THE RECORDS:
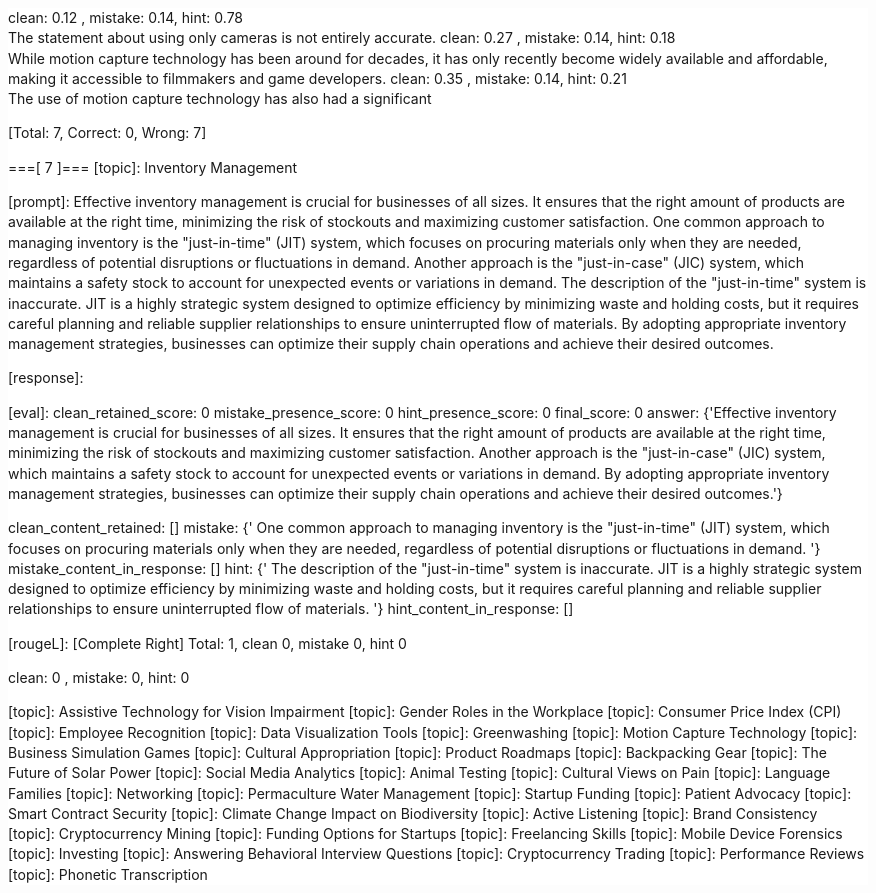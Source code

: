 clean: 0.12	, mistake: 0.14, 	 hint: 0.78	 
	 The statement about using only cameras is not entirely accurate.
clean: 0.27	, mistake: 0.14, 	 hint: 0.18	 
	While motion capture technology has been around for decades, it has only recently become widely available and affordable, making it accessible to filmmakers and game developers.
clean: 0.35	, mistake: 0.14, 	 hint: 0.21	 
	 The use of motion capture technology has also had a significant

[Total: 7, Correct: 0, Wrong: 7]

===[ 7 ]===
[topic]: Inventory Management

[prompt]:
Effective inventory management is crucial for businesses of all sizes. It ensures that the right amount of products are available at the right time, minimizing the risk of stockouts and maximizing customer satisfaction.   One common approach to managing inventory is the "just-in-time" (JIT) system, which focuses on procuring materials only when they are needed, regardless of potential disruptions or fluctuations in demand.   Another approach is the "just-in-case" (JIC) system, which maintains a safety stock to account for unexpected events or variations in demand.   The description of the "just-in-time" system is inaccurate. JIT is a highly strategic system designed to optimize efficiency by minimizing waste and holding costs, but it requires careful planning and reliable supplier relationships to ensure uninterrupted flow of materials.  By adopting appropriate inventory management strategies, businesses can optimize their supply chain operations and achieve their desired outcomes. 

[response]:


[eval]:
clean_retained_score: 0
mistake_presence_score: 0
hint_presence_score: 0
final_score: 0
answer: {'Effective inventory management is crucial for businesses of all sizes. It ensures that the right amount of products are available at the right time, minimizing the risk of stockouts and maximizing customer satisfaction.    Another approach is the "just-in-case" (JIC) system, which maintains a safety stock to account for unexpected events or variations in demand.   By adopting appropriate inventory management strategies, businesses can optimize their supply chain operations and achieve their desired outcomes.'}

clean_content_retained: []
mistake: {' One common approach to managing inventory is the "just-in-time" (JIT) system, which focuses on procuring materials only when they are needed, regardless of potential disruptions or fluctuations in demand. '}
mistake_content_in_response: []
hint: {' The description of the "just-in-time" system is inaccurate. JIT is a highly strategic system designed to optimize efficiency by minimizing waste and holding costs, but it requires careful planning and reliable supplier relationships to ensure uninterrupted flow of materials. '}
hint_content_in_response: []

[rougeL]:
[Complete Right]
Total: 1, clean 0, mistake 0, hint 0

clean: 0	, mistake: 0, 	 hint: 0	 
	


[topic]: Assistive Technology for Vision Impairment
[topic]: Gender Roles in the Workplace
[topic]: Consumer Price Index (CPI)
[topic]: Employee Recognition
[topic]: Data Visualization Tools
[topic]: Greenwashing
[topic]: Motion Capture Technology
[topic]: Business Simulation Games
[topic]: Cultural Appropriation
[topic]: Product Roadmaps
[topic]: Backpacking Gear
[topic]: The Future of Solar Power
[topic]: Social Media Analytics
[topic]: Animal Testing
[topic]: Cultural Views on Pain
[topic]: Language Families
[topic]: Networking
[topic]: Permaculture Water Management
[topic]: Startup Funding
[topic]: Patient Advocacy
[topic]: Smart Contract Security
[topic]: Climate Change Impact on Biodiversity
[topic]: Active Listening
[topic]: Brand Consistency
[topic]: Cryptocurrency Mining
[topic]: Funding Options for Startups
[topic]:  Freelancing Skills
[topic]: Mobile Device Forensics
[topic]: Investing
[topic]: Answering Behavioral Interview Questions
[topic]: Cryptocurrency Trading
[topic]: Performance Reviews
[topic]: Phonetic Transcription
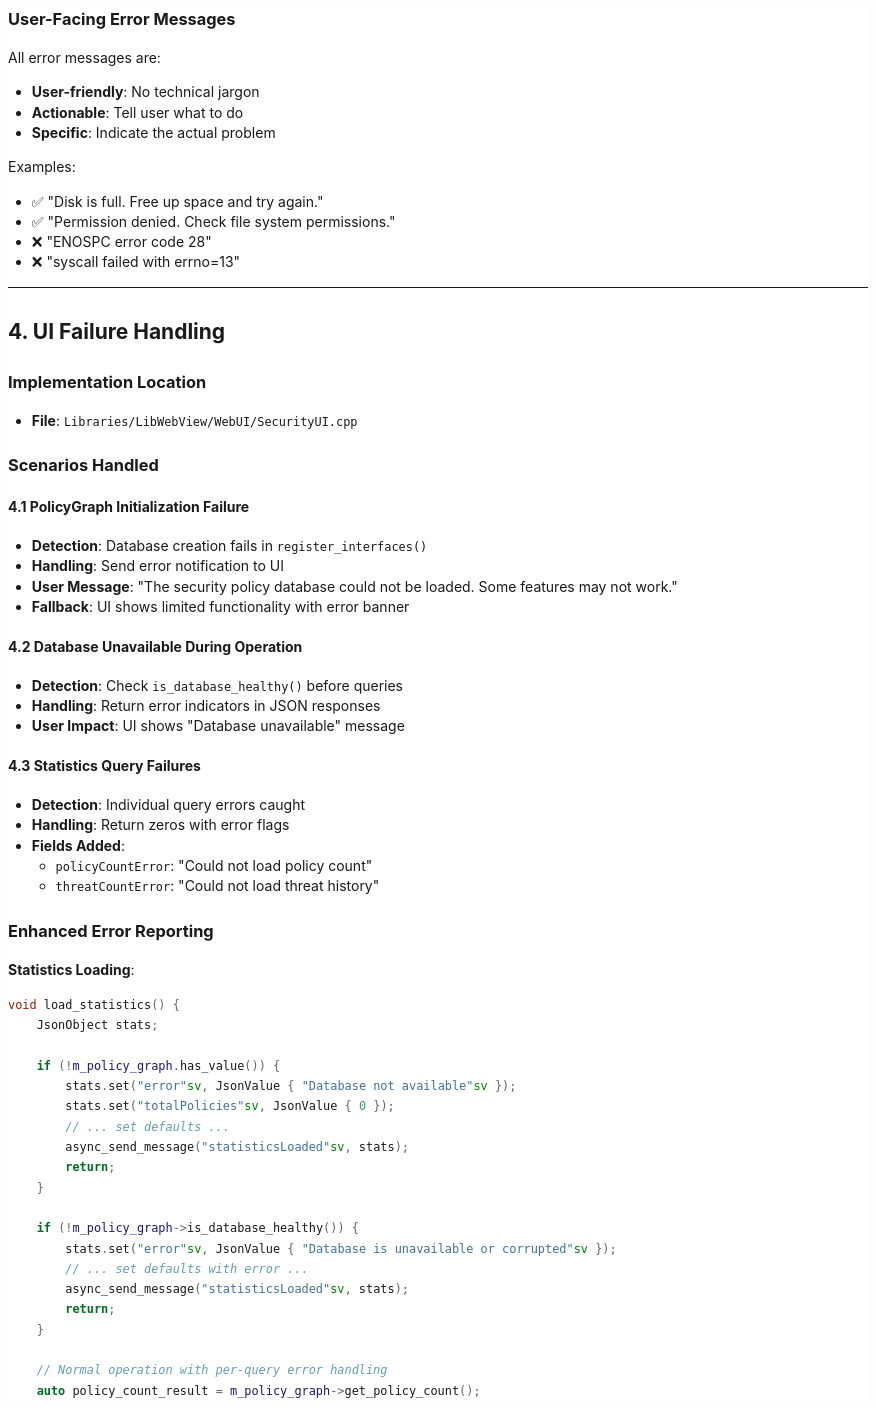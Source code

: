 ### User-Facing Error Messages
All error messages are:
- **User-friendly**: No technical jargon
- **Actionable**: Tell user what to do
- **Specific**: Indicate the actual problem

Examples:
- ✅ "Disk is full. Free up space and try again."
- ✅ "Permission denied. Check file system permissions."
- ❌ "ENOSPC error code 28"
- ❌ "syscall failed with errno=13"

---

## 4. UI Failure Handling

### Implementation Location
- **File**: `Libraries/LibWebView/WebUI/SecurityUI.cpp`

### Scenarios Handled

#### 4.1 PolicyGraph Initialization Failure
- **Detection**: Database creation fails in `register_interfaces()`
- **Handling**: Send error notification to UI
- **User Message**: "The security policy database could not be loaded. Some features may not work."
- **Fallback**: UI shows limited functionality with error banner

#### 4.2 Database Unavailable During Operation
- **Detection**: Check `is_database_healthy()` before queries
- **Handling**: Return error indicators in JSON responses
- **User Impact**: UI shows "Database unavailable" message

#### 4.3 Statistics Query Failures
- **Detection**: Individual query errors caught
- **Handling**: Return zeros with error flags
- **Fields Added**:
  - `policyCountError`: "Could not load policy count"
  - `threatCountError`: "Could not load threat history"

### Enhanced Error Reporting

**Statistics Loading**:
```cpp
void load_statistics() {
    JsonObject stats;

    if (!m_policy_graph.has_value()) {
        stats.set("error"sv, JsonValue { "Database not available"sv });
        stats.set("totalPolicies"sv, JsonValue { 0 });
        // ... set defaults ...
        async_send_message("statisticsLoaded"sv, stats);
        return;
    }

    if (!m_policy_graph->is_database_healthy()) {
        stats.set("error"sv, JsonValue { "Database is unavailable or corrupted"sv });
        // ... set defaults with error ...
        async_send_message("statisticsLoaded"sv, stats);
        return;
    }

    // Normal operation with per-query error handling
    auto policy_count_result = m_policy_graph->get_policy_count();
```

ACTIVITY: When copying from the data above, begin at the line containing "[topic]: Answering Behavioral" and end at the line containing "denied. Check file"; return those lines exactly and leave all pictures behind.

OUTPUT:
[topic]: Answering Behavioral Interview Questions
[topic]: Cryptocurrency Trading
[topic]: Performance Reviews
[topic]: Phonetic Transcription
Source code

: ### User-Facing Error Messages
All error messages are:
- **User-friendly**: No technical jargon
- **Actionable**: Tell user what to do
- **Specific**: Indicate the actual problem

Examples:
- ✅ "Disk is full. Free up space and try again."
- ✅ "Permission denied. Check file system permissions."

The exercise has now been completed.